6. “Moon Sequel,” Dawn
Also from cabin time in Norway. Pretty much just obsessing over old wounds and getting emo about it, alone. A little embarrassing.

7. “Through the Trees,” Wind’s Poem
My friend Nick Krgovich came down from Vancouver, and we attempted to replicate David Lynch sound-track synth music, specifically “Polish Poem” from Inland Empire. Pretty straightforward. “From up on the hill I can see the lights of town through the trees” is the line that holds the song together. It’s very specific to the hill I lived on and how it felt to be above town like that, watching the lives of people below and feeling different. Also, where is the source of wind? You’d look for it up on the hill, right?
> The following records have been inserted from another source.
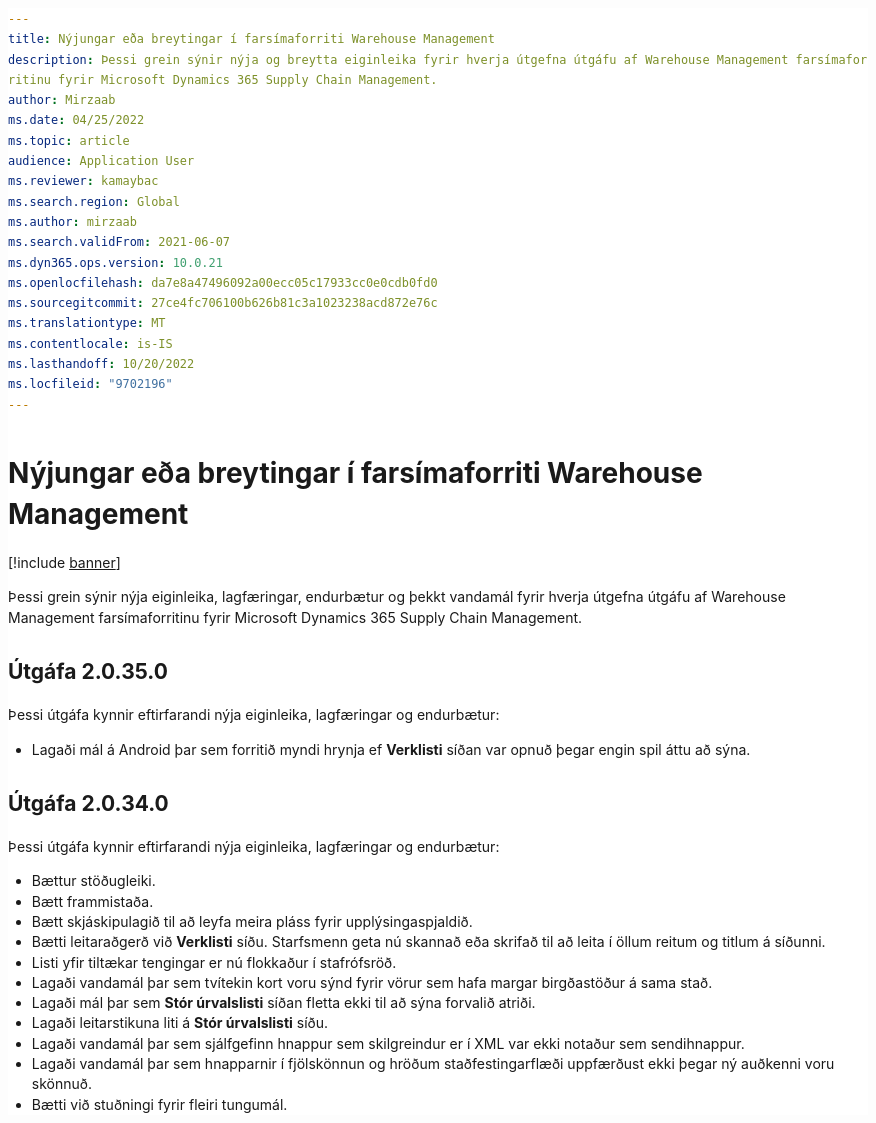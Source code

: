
 ```yaml
---
title: Nýjungar eða breytingar í farsímaforriti Warehouse Management
description: Þessi grein sýnir nýja og breytta eiginleika fyrir hverja útgefna útgáfu af Warehouse Management farsímaforritinu fyrir Microsoft Dynamics 365 Supply Chain Management.
author: Mirzaab
ms.date: 04/25/2022
ms.topic: article
audience: Application User
ms.reviewer: kamaybac
ms.search.region: Global
ms.author: mirzaab
ms.search.validFrom: 2021-06-07
ms.dyn365.ops.version: 10.0.21
ms.openlocfilehash: da7e8a47496092a00ecc05c17933cc0e0cdb0fd0
ms.sourcegitcommit: 27ce4fc706100b626b81c3a1023238acd872e76c
ms.translationtype: MT
ms.contentlocale: is-IS
ms.lasthandoff: 10/20/2022
ms.locfileid: "9702196"
---
```

# <a name="whats-new-or-changed-in-the-warehouse-management-mobile-app"></a>Nýjungar eða breytingar í farsímaforriti Warehouse Management

[!include [banner](../includes/banner.md)]

Þessi grein sýnir nýja eiginleika, lagfæringar, endurbætur og þekkt vandamál fyrir hverja útgefna útgáfu af Warehouse Management farsímaforritinu fyrir Microsoft Dynamics 365 Supply Chain Management.

## <a name="version-20350"></a>Útgáfa 2.0.35.0

Þessi útgáfa kynnir eftirfarandi nýja eiginleika, lagfæringar og endurbætur:
- Lagaði mál á Android þar sem forritið myndi hrynja ef **Verklisti** síðan var opnuð þegar engin spil áttu að sýna.

## <a name="version-20340"></a>Útgáfa 2.0.34.0

Þessi útgáfa kynnir eftirfarandi nýja eiginleika, lagfæringar og endurbætur:
- Bættur stöðugleiki.
- Bætt frammistaða.
- Bætt skjáskipulagið til að leyfa meira pláss fyrir upplýsingaspjaldið.
- Bætti leitaraðgerð við **Verklisti** síðu. Starfsmenn geta nú skannað eða skrifað til að leita í öllum reitum og titlum á síðunni.
- Listi yfir tiltækar tengingar er nú flokkaður í stafrófsröð.
- Lagaði vandamál þar sem tvítekin kort voru sýnd fyrir vörur sem hafa margar birgðastöður á sama stað.
- Lagaði mál þar sem **Stór úrvalslisti** síðan fletta ekki til að sýna forvalið atriði.
- Lagaði leitarstikuna liti á **Stór úrvalslisti** síðu.
- Lagaði vandamál þar sem sjálfgefinn hnappur sem skilgreindur er í XML var ekki notaður sem sendihnappur.
- Lagaði vandamál þar sem hnapparnir í fjölskönnun og hröðum staðfestingarflæði uppfærðust ekki þegar ný auðkenni voru skönnuð.
- Bætti við stuðningi fyrir fleiri tungumál.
8. “Don’t Smoke,” Don’t Smoke/Get Off the Internet 7” and Black Wooden Ceiling Opening
For a while there in 2006 I was feeling compelled to tell people what to do in my songs. It can be disorienting to have so much attention pointed at you. I started to feel like I should push myself to be more confrontational and pragmatic with the attention I had; to make some actual difference in the world around me. It was starting to seem absurd, the contradiction of all the young people around me at shows on tour who are vegan and radical and eat healthy food and everything, but then smoking so many cigarettes still. It seemed like a very basic thing to point out. “If you care about creating a better world, which you apparently do, start small and close. Be healthy. Don’t do the obviously unhealthy thing. Don’t give them your money either.” Maybe it’s not really apparent in the song, but I was hoping to phrase it in such a way that smoking was just used as an example of one of many obviously dumb things we all do. These are complicated parts of human psychology. I eventually felt like I should stay out of everyone’s business. People are complex. I went back to only singing about my own experience.